┏━━

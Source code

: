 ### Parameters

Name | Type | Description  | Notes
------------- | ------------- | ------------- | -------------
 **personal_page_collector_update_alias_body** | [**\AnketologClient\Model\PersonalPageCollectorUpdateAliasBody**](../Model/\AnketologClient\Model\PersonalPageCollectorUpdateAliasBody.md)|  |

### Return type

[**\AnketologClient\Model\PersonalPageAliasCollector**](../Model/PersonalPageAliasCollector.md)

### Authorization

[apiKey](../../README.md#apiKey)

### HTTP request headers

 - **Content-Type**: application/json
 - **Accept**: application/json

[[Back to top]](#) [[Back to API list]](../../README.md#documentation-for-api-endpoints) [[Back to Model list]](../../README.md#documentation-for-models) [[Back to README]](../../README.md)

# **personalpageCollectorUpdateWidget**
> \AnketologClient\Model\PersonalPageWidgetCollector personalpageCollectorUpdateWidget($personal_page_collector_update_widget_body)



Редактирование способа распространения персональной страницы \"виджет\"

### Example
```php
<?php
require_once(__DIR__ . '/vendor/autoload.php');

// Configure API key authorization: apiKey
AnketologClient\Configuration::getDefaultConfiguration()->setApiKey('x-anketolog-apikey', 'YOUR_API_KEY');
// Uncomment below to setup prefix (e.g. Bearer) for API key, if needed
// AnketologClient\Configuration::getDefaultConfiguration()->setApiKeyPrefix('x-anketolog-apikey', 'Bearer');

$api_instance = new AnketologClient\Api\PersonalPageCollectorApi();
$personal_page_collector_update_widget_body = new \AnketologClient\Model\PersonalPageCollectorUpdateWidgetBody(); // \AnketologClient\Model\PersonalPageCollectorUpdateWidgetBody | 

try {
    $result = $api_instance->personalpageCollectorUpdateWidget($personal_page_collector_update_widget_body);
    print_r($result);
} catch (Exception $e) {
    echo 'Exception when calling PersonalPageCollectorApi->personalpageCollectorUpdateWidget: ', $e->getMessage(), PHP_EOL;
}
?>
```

┗━━

Work instructions: Make an exact copy of every line in the data.

Written solution:
Source code

: ### Parameters

Name | Type | Description  | Notes
------------- | ------------- | ------------- | -------------
 **personal_page_collector_update_alias_body** | [**\AnketologClient\Model\PersonalPageCollectorUpdateAliasBody**](../Model/\AnketologClient\Model\PersonalPageCollectorUpdateAliasBody.md)|  |

### Return type

[**\AnketologClient\Model\PersonalPageAliasCollector**](../Model/PersonalPageAliasCollector.md)

### Authorization

[apiKey](../../README.md#apiKey)

### HTTP request headers

 - **Content-Type**: application/json
 - **Accept**: application/json

[[Back to top]](#) [[Back to API list]](../../README.md#documentation-for-api-endpoints) [[Back to Model list]](../../README.md#documentation-for-models) [[Back to README]](../../README.md)

# **personalpageCollectorUpdateWidget**
> \AnketologClient\Model\PersonalPageWidgetCollector personalpageCollectorUpdateWidget($personal_page_collector_update_widget_body)



Редактирование способа распространения персональной страницы \"виджет\"

### Example
```php
<?php
require_once(__DIR__ . '/vendor/autoload.php');

// Configure API key authorization: apiKey
AnketologClient\Configuration::getDefaultConfiguration()->setApiKey('x-anketolog-apikey', 'YOUR_API_KEY');
// Uncomment below to setup prefix (e.g. Bearer) for API key, if needed
// AnketologClient\Configuration::getDefaultConfiguration()->setApiKeyPrefix('x-anketolog-apikey', 'Bearer');

$api_instance = new AnketologClient\Api\PersonalPageCollectorApi();
$personal_page_collector_update_widget_body = new \AnketologClient\Model\PersonalPageCollectorUpdateWidgetBody(); // \AnketologClient\Model\PersonalPageCollectorUpdateWidgetBody | 

try {
    $result = $api_instance->personalpageCollectorUpdateWidget($personal_page_collector_update_widget_body);
    print_r($result);
} catch (Exception $e) {
    echo 'Exception when calling PersonalPageCollectorApi->personalpageCollectorUpdateWidget: ', $e->getMessage(), PHP_EOL;
}
?>
```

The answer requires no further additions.